Update README.md

996addf verified 2 months ago

4.24 kB

	# 🧠 Chess Game Length Predictor

	▶️ Project Presentation Video: https://www.loom.com/share/7e7a5a47fec8469f9b457a910fc52c0d


	### Predicting whether a chess game will be short, medium, or long using machine learning

	This repository contains the final trained model from an end-to-end machine learning project analyzing ~20K chess games sourced from Lichess.
	The goal was to predict the length of a chess game (in number of half-moves) by classifying each game into one of three categories:

	* 0 – Short game
	* 1 – Medium-length game
	* 2 – Long game

	The project includes exploratory data analysis, feature engineering, categorical encoding, model training, and exporting the final model as a pickle file.

	---

	# 📘 Project Overview

	Chess games vary greatly in structure and duration.
	Some games end quickly due to opening traps or mistakes, while others develop into long positional struggles.

	This model predicts a game’s length category using information available before or shortly after the opening phase, including:

	* Player ratings
	* Time control increment
	* Opening characteristics
	* Engineered features describing opening length
	* Rating differences and averages

	The final exported artifact is a trained Random Forest Classifier.

	---

	# 🔍 Dataset Summary

	The dataset contains approximately 19,800 chess games with:

	* Game metadata (ID, number of turns, time increment)
	* Player ratings (white, black)
	* Opening information (short names, ECO-like categories)
	* Game outcome and victory status

	The target variable (`turns_class`) was created by binning number of turns into three quantile-based classes.

	---

	# 📊 Exploratory Data Analysis

	Key insights included:

	### • Game length shows patterns across different opening families.

	Some openings consistently lead to longer or shorter games.

	### • Player ratings mildly influence length.

	Higher-rated matchups tend to produce longer, higher-quality games.

	### • Victory status interacts with game duration.

	Games ending by resignation or timeout skew shorter.

	### • Opening names were highly diverse.

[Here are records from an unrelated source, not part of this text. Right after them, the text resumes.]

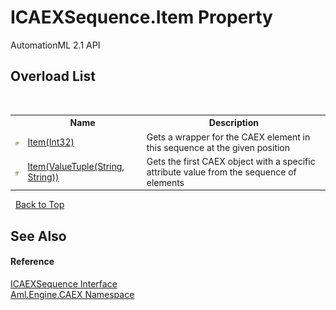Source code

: # ICAEXSequence.Item Property 
AutomationML 2.1 API 


## Overload List
&nbsp;<table><tr><th></th><th>Name</th><th>Description</th></tr><tr><td>![Public property](media/pubproperty.gif "Public property")</td><td><a href="P_Aml_Engine_CAEX_ICAEXSequence_Item">Item(Int32)</a></td><td>
Gets a wrapper for the CAEX element in this sequence at the given position</td></tr><tr><td>![Public property](media/pubproperty.gif "Public property")</td><td><a href="P_Aml_Engine_CAEX_ICAEXSequence_Item_1">Item(ValueTuple(String, String))</a></td><td>
Gets the first CAEX object with a specific attribute value from the sequence of elements</td></tr></table>&nbsp;
<a href="#icaexsequence.item-property">Back to Top</a>

## See Also


#### Reference
<a href="T_Aml_Engine_CAEX_ICAEXSequence">ICAEXSequence Interface</a><br /><a href="N_Aml_Engine_CAEX">Aml.Engine.CAEX Namespace</a><br />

	Hundreds of unique openings required careful preprocessing and encoding.

	---

	# 🛠️ Feature Engineering

	Engineered features include:

	### ✔ Opening Length Group

	`opening_moves` was grouped into four categories: `very_short`, `short`, `medium`, `long`.

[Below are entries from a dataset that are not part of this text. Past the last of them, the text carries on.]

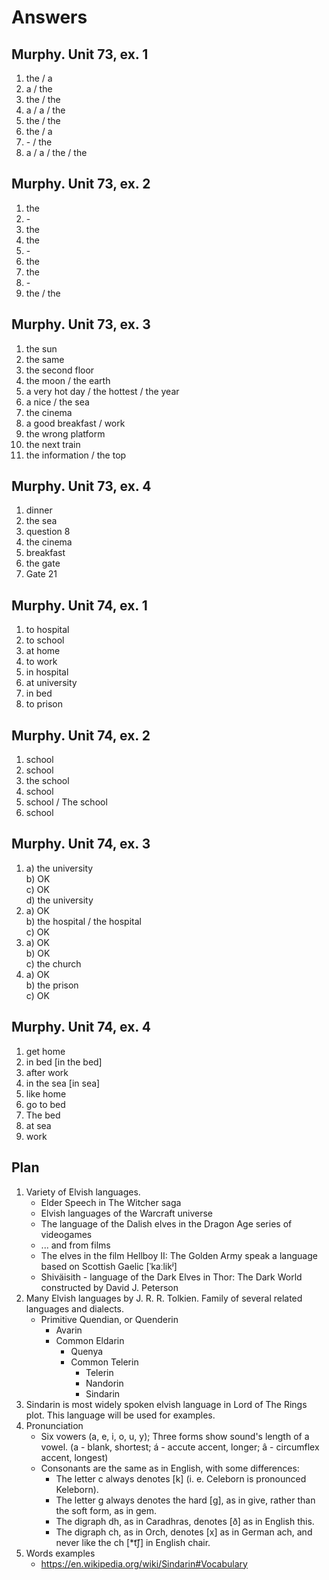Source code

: # Answers
## Murphy. Unit 73, ex. 1
1. the / a
2. a / the
3. the / the
4. a / a / the
5. the / the
6. the / a
7. \- / the
8. a / a / the / the

## Murphy. Unit 73, ex. 2
1. the
2. \-
3. the
4. the
5. \-
6. the
7. the
8. \-
9. the / the

## Murphy. Unit 73, ex. 3
1. the sun
2. the same
3. the second floor
4. the moon / the earth
5. a very hot day / the hottest / the year
6. a nice / the sea
7. the cinema
8. a good breakfast / work
9. the wrong platform
10. the next train
11. the information / the top

## Murphy. Unit 73, ex. 4
1. dinner
2. the sea
3. question 8
4. the cinema
5. breakfast
6. the gate
7. Gate 21

## Murphy. Unit 74, ex. 1
1. to hospital
2. to school
3. at home
4. to work
5. in hospital
6. at university
7. in bed
8. to prison

## Murphy. Unit 74, ex. 2
1. school
2. school
3. the school
4. school
5. school / The school
6. school

## Murphy. Unit 74, ex. 3
1.
    a) the university  
    b) OK  
    c) OK  
    d) the university  
2.
    a) OK  
    b) the hospital / the hospital  
    c) OK  
3.
    a) OK  
    b) OK  
    c) the church  
4.
    a) OK  
    b) the prison  
    c) OK  

## Murphy. Unit 74, ex. 4
1. get home
2. in bed [in the bed]
3. after work
4. in the sea [in sea]
5. like home
6. go to bed
7. The bed
8. at sea
9. work

## Plan
1. Variety of Elvish languages.
    * Elder Speech in The Witcher saga
    * Elvish languages of the Warcraft universe
    * The language of the Dalish elves in the Dragon Age series of videogames
    * ... and from films
    * The elves in the film Hellboy II: The Golden Army speak a language based on Scottish Gaelic [ˈkaːlikʲ]
    * Shiväisith - language of the Dark Elves in Thor: The Dark World constructed by David J. Peterson
2. Many Elvish languages by J. R. R. Tolkien. Family of several related languages and dialects.
    * Primitive Quendian, or Quenderin
        * Avarin
        * Common Eldarin
            * Quenya
            * Common Telerin
                * Telerin
                * Nandorin
                * Sindarin
3. Sindarin is most widely spoken elvish language in Lord of The Rings plot. This language will be used for examples.
4. Pronunciation
    * Six vowers (a, e, i, o, u, y); Three forms show sound's length of a vowel. (a - blank, shortest; á - accute accent, longer; â - circumflex accent, longest)
    * Consonants are the same as in English, with some differences:
        * The letter c always denotes [k] (i. e. Celeborn is pronounced Keleborn).
        * The letter g always denotes the hard [ɡ], as in give, rather than the soft form, as in gem.
        * The digraph dh, as in Caradhras, denotes [ð] as in English this.
        * The digraph ch, as in Orch, denotes [x] as in German ach, and never like the ch [*t͡ʃ] in English chair.
5. Words examples
    * https://en.wikipedia.org/wiki/Sindarin#Vocabulary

	### ✔ Rating Difference & Average

	* `rating_diff = abs(white_rating - black_rating)`
	* `rating_avg = (white_rating + black_rating) / 2`

	### ✔ Draw Indicator

	Boolean feature marking whether a game ended in a draw.

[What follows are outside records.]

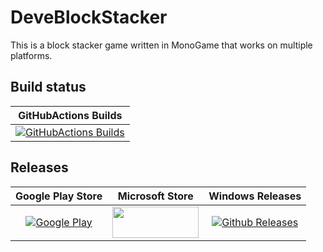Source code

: # DeveBlockStacker
This is a block stacker game written in MonoGame that works on multiple platforms.

## Build status

| GitHubActions Builds |
|:--------------------:|
| [![GitHubActions Builds](https://github.com/devedse/DeveBlockStacker/workflows/GitHubActionsBuilds/badge.svg)](https://github.com/devedse/DeveBlockStacker/actions/workflows/githubactionsbuilds.yml) |

## Releases

| Google Play Store | Microsoft Store | Windows Releases |
|:-----------------:|:---------------:|:----------------:|
| [![Google Play](https://raw.githubusercontent.com/steverichey/google-play-badge-svg/master/img/en_get.svg?sanitize=true)](https://play.google.com/store/apps/details?id=deveblockstacker_android.deveblockstacker_android) | <a href="https://www.microsoft.com/store/productId/9NM564JXH7KX"><img src="https://upload.wikimedia.org/wikipedia/commons/thumb/f/f7/Get_it_from_Microsoft_Badge.svg/512px-Get_it_from_Microsoft_Badge.svg.png?20171029232220" width="138px" height="50px"></a> | [![Github Releases](https://img.shields.io/github/release/devedse/deveblockstacker.svg)](https://github.com/devedse/DeveBlockStacker/releases) |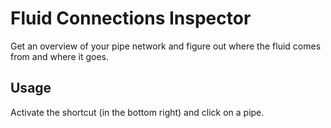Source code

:# Fluid Connections Inspector

Get an overview of your pipe network and figure out where the fluid comes from and where it goes.

## Usage

Activate the shortcut (in the bottom right) and click on a pipe.
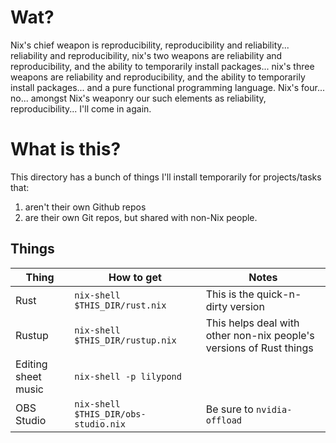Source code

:# Wat?

Nix's chief weapon is reproducibility, reproducibility and reliability... reliability and reproducibility, nix's two weapons are reliability and reproducibility, and the ability to temporarily install packages... nix's three weapons are reliability and reproducibility, and the ability to temporarily install packages... and a pure functional programming language. Nix's four... no... amongst Nix's weaponry our such elements as reliability, reproducibility... I'll come in again.

# What is this?

This directory has a bunch of things I'll install temporarily for projects/tasks that:

1. aren't their own Github repos
1. are their own Git repos, but shared with non-Nix people.

## Things

| Thing | How to get | Notes |
| --- | --- | --- |
| Rust | `nix-shell $THIS_DIR/rust.nix` | This is the quick-n-dirty version |
| Rustup | `nix-shell $THIS_DIR/rustup.nix` | This helps deal with other non-nix people's versions of Rust things |
| Editing sheet music | `nix-shell -p lilypond` | |
| OBS Studio | `nix-shell $THIS_DIR/obs-studio.nix` | Be sure to `nvidia-offload` |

	### ✔ Optional Opening Clusters

	KMeans clustering was used to group openings with similar behavior.

	### ✔ One-Hot Encoding

	Categorical variables were transformed using one-hot encoding, with filtering to avoid high dimensionality.

	---

	# 🤖 Models Trained

	Three models were evaluated:

	### 1️⃣ Logistic Regression

	Baseline model.
	Accuracy: ~46–47%.

	### 2️⃣ Random Forest Classifier

	Best-performing model overall.
	Accuracy: ~47–48%.

	### 3️⃣ Gradient Boosting Classifier

	Slightly below Random Forest.

	---

	# 🏆 Winner: Random Forest

	Random Forest achieved the strongest performance due to:

	* Good generalization
	* Stable accuracy across all classes
	* Robust handling of high-dimensional categorical features

	This repository hosts the exported model:

	```
	random_forest_model.pkl
	```

	---

	# 🗂️ Repository Contents

	\| File \| Description \|
	\| ------------------------- \| -------------------------------- \|
	\| `random_forest_model.pkl` \| Final trained model \|
	\| `README.md` \| Project documentation \|
	\| `.gitattributes` \| Managed by HuggingFace \|
	\| `Copy_of_Assignment_2_Classification,_Regression,_Clustering,_Evaluation.ipynb` \| Google Colab \|

	---

	# 🧩 Limitations

	* Medium-length games show substantial overlap with other classes.
	* High variance in opening names increases sparsity.
	* Model is limited by information available early in the game.

	---

	# 🙌 Acknowledgments

	Thanks to Lichess for providing open game data and to HuggingFace for model hosting.